All three have long acquaintance with this block. Dewhirst has lived here for years in a renovated townhouse; his place has some doors and windows in the basement. Back in 1994, the Gosses worked on this block; one of their more exotic renovations was on the east side, below street level. Some of the buildings have three levels below the street. The Gosses' residential project opened up space below the sidewalk, hollowing out areas on either side of the front walkway to allow natural light all the way to the third level below the street, which is now a residence. The apartments have porches with patio furniture.

Goss points out how several buildings were redesigned, circa 1919, to accommodate the new viaduct level; that accounts for the unusual layout of the Emporium Building at Gay and Jackson, which invites visitors to walk up into a large room or down into an even larger room. Looking at the Victorian plaster, he's been trying to figure out how his predecessors redesigned these buildings.

"That's the fun part," Goss says. "It's almost like archaeology."

Other buildings are more mysterious. The lower room at 108 Gay Street includes what appears to be the original cast-iron sidewalk. But alongside it is a detailed Victorian cast-iron pillar rising from an elaborate pedestal that's several feet deeper than the now-buried sidewalk, suggesting earlier, unremembered building-up projects.

With some out-of-state partners, Dewhirst recently acquired some more Victorian-era buildings, notably the elaborate Emporium, the oldest of several buildings that once housed the Sterchi Brothers Furniture Co. It was here about a century ago, and still has the most imposing underground storefront. The windows are long gone, but still standing are two great columns of polished Tennessee marble, detailed to impress, but seen by few since the Wilson administration.

Low on the column front are still the cranks that once rolled out a canopy to shield this grand entrance from rain and sun that haven't visited here in over 80 years.

Most of these basements show some evidence of the old sidewalk, if only in the form of crumbling concrete. But in the building recently occupied by the old Mill Agent is the most surprising survivor of 1919: an old translucent glass sidewalk. Even the street's original steep grade is obvious: the sidewalk climbs several degrees. Its cast-iron frame is pimpled with tiny knobs for traction; in the center of the sidewalk, a few inches from the walls, where thousands once walked, it's worn flat.
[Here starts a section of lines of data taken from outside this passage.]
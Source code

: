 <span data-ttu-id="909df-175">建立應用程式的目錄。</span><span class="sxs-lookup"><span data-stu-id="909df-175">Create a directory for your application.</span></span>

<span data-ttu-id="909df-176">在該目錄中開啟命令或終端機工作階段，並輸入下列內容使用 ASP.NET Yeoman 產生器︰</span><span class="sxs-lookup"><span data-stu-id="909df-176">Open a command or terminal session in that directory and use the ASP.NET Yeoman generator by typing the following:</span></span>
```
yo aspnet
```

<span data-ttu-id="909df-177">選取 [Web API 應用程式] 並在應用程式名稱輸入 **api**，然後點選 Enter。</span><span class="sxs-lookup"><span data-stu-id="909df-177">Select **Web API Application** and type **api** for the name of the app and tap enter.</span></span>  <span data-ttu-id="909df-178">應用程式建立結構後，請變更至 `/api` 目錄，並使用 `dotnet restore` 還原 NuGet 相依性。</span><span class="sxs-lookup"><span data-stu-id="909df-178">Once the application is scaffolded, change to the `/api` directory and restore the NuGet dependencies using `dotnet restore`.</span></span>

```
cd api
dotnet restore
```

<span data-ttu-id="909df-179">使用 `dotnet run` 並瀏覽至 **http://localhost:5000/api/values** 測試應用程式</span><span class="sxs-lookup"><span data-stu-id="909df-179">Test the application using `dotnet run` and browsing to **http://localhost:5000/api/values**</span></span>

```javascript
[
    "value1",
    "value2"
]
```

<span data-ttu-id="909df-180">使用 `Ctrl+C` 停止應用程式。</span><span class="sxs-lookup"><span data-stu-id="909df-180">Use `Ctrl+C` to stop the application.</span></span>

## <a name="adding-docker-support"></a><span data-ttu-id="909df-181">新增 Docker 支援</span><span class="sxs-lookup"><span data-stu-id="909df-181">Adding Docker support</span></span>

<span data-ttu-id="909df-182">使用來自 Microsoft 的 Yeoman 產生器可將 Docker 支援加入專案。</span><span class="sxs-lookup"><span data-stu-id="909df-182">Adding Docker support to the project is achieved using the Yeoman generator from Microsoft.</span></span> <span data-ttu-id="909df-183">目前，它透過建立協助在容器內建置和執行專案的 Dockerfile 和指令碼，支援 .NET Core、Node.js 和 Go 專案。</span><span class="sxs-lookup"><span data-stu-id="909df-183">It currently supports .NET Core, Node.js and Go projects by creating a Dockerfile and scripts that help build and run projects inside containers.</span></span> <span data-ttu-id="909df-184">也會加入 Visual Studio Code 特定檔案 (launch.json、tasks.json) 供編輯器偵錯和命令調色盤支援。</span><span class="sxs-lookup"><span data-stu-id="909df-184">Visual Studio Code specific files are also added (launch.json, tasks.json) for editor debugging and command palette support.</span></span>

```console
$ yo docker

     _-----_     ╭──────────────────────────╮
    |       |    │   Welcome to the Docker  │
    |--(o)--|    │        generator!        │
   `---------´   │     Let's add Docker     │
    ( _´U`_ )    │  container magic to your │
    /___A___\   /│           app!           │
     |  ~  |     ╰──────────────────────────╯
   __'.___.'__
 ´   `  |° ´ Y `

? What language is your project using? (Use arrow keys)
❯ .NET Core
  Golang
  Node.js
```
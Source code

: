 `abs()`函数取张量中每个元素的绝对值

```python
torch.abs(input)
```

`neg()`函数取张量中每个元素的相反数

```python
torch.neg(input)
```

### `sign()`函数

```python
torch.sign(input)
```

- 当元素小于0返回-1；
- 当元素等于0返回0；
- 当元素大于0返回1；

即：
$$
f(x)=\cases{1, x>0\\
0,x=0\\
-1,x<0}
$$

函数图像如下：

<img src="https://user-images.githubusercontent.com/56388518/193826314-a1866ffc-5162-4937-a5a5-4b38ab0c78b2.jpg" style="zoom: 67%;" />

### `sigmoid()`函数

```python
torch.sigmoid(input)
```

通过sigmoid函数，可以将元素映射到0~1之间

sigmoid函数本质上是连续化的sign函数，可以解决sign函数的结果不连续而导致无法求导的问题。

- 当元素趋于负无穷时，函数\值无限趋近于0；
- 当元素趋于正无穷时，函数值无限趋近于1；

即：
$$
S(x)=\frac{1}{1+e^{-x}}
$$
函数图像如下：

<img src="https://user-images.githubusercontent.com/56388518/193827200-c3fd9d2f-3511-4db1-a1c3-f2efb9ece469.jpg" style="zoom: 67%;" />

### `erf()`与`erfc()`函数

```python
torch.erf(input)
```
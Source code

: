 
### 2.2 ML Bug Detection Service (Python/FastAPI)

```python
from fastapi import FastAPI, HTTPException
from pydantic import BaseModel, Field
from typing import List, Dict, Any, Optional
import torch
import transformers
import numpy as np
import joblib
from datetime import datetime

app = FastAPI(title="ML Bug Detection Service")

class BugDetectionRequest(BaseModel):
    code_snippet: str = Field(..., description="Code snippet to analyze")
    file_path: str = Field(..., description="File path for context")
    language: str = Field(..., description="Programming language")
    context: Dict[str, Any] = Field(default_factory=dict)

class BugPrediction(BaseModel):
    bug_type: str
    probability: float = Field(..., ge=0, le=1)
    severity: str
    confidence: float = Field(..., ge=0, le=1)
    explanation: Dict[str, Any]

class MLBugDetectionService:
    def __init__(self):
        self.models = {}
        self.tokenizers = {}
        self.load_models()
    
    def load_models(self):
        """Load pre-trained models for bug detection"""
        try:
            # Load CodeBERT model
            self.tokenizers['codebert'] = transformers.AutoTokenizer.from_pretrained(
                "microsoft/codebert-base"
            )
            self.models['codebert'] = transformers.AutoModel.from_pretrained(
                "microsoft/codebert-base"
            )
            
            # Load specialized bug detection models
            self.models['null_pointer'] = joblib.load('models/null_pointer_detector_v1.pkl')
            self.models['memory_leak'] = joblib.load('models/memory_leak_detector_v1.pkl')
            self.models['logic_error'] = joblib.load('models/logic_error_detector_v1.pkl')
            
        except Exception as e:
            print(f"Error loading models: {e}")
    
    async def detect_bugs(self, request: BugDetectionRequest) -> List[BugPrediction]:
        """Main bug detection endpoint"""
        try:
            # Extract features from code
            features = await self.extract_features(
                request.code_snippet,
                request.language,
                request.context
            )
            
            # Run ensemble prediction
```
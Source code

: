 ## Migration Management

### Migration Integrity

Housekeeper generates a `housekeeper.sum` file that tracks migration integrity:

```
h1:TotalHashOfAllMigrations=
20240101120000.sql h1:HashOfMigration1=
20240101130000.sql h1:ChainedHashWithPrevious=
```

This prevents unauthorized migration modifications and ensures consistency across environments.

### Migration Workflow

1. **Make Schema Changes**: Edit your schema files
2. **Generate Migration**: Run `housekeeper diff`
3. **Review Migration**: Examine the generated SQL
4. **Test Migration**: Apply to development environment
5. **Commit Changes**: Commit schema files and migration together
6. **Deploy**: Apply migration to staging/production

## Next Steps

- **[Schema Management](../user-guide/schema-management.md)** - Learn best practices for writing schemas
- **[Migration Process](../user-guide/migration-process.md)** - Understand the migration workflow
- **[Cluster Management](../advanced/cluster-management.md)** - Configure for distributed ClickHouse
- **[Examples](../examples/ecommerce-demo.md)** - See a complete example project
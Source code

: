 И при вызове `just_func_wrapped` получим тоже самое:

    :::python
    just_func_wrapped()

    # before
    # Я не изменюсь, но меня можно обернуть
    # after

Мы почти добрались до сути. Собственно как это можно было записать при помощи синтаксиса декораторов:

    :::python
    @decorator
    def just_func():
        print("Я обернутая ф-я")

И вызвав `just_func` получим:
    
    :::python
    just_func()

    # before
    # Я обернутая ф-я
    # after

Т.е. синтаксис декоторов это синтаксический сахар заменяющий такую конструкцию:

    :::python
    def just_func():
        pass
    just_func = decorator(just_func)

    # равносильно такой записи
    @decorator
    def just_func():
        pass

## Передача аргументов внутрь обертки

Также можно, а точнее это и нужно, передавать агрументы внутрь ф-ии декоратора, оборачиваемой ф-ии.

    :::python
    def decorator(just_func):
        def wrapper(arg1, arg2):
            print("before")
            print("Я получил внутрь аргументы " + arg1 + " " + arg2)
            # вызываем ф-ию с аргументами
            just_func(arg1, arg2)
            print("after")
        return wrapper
Beneath this glass sidewalk is the reason for the glass, the original basement once illuminated by these little windows. Underneath, some of them are thick prisms, perhaps to direct the light.

Dewhirst and Goss recently co-hosted a costume party down here, and the turn-of-the-century glass sidewalk, illuminated from what's now the sub-basement, was the conversation piece.

"It's just fascinating," says Dewhirst of the sidewalks and his whole Gay Street underworld. He says the 100 block's underground presence and its potential is one of the main reasons he has bought almost a dozen buildings on this block.

Goss is the first to admit it's nothing like the big, all-the-way-under-the-street space of Underground Atlanta. "It's more like Krakow, Poland," he says. There, he says, you can find intimate cafes beneath the street level. That's how he and Dewhirst picture the 100 block: as a hive of galleries and cafes connected along the ragtime-era sidewalk.

Dewhirst and Goss are already planning to punch through brick walls between individual addresses to complete the sidewalks on either side of the street. Dewhirst even pictures the walkway wrapping around underneath the viaduct via a catwalk to connect with itself. Construction will begin before the end of the year, and Goss expects to have some units finished by next summer.

"This kind of thing could only happen in Knoxville," he says, waving a hand at the up-and-down architecture once required by the city's awkward blufftop location. "This is what we've got." He thinks it's the sort of weird feature people will talk about when they entertain visitors: "Oh, you're coming to town? You have to see this."